WHAT YOU SHOULD DO: Search the data for the word "begin" and copy every line where it occurs.

(Stored data)
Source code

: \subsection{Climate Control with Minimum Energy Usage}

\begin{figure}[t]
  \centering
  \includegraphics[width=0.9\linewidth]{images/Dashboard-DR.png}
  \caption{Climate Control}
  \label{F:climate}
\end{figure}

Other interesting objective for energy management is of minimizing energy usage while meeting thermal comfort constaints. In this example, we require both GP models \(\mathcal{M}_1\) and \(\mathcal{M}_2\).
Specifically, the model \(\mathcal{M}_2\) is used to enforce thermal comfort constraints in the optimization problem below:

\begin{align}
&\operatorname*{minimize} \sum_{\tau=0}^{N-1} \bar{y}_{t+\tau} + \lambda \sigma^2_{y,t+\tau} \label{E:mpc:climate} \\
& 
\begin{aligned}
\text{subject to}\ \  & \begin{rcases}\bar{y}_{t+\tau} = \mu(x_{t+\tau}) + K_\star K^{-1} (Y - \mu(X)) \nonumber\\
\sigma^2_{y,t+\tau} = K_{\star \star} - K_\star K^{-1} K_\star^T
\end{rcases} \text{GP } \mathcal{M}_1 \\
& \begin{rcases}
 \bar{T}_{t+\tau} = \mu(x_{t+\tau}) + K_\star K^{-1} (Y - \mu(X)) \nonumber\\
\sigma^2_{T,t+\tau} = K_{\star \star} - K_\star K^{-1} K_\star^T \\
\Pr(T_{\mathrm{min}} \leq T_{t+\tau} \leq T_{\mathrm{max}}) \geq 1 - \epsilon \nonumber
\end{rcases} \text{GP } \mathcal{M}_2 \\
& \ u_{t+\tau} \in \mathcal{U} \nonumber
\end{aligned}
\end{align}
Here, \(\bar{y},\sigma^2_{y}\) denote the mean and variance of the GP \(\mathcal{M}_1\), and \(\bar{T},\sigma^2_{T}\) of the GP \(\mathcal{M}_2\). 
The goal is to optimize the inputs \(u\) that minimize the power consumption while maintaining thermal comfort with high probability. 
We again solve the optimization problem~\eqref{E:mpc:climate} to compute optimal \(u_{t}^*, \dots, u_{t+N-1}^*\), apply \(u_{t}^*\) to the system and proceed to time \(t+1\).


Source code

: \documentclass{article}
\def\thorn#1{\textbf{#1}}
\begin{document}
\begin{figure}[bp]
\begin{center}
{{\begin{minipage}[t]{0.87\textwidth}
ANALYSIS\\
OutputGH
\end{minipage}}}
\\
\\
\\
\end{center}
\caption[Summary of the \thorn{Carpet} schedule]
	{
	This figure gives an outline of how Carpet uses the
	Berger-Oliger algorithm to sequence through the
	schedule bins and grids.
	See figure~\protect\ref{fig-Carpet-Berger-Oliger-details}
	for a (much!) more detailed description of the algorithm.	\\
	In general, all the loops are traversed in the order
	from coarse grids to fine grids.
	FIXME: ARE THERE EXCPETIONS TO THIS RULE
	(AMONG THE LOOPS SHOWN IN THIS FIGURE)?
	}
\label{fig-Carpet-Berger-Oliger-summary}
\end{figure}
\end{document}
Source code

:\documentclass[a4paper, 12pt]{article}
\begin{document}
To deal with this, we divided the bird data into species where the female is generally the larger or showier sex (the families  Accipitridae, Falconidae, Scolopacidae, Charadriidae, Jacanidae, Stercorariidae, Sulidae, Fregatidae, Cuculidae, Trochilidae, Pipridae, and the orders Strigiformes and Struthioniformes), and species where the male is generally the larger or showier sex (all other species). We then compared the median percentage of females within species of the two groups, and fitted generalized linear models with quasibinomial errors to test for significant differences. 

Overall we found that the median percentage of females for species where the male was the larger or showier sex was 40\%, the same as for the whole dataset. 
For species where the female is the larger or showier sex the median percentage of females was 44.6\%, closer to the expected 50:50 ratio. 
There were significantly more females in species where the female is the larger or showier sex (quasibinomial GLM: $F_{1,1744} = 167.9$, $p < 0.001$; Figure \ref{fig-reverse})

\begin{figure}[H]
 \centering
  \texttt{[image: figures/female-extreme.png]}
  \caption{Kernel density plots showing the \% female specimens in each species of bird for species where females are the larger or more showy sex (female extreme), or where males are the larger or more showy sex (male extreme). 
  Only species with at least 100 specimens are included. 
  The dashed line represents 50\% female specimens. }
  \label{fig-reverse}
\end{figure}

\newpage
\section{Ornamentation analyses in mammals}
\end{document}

FINISHED TASK:
\begin{figure}[t]
\begin{align}
\begin{aligned}
\text{subject to}\ \  & \begin{rcases}\bar{y}_{t+\tau} = \mu(x_{t+\tau}) + K_\star K^{-1} (Y - \mu(X)) \nonumber\\
& \begin{rcases}
\begin{document}
\begin{figure}[bp]
\begin{center}
{{\begin{minipage}[t]{0.87\textwidth}
\begin{document}
\begin{figure}[H]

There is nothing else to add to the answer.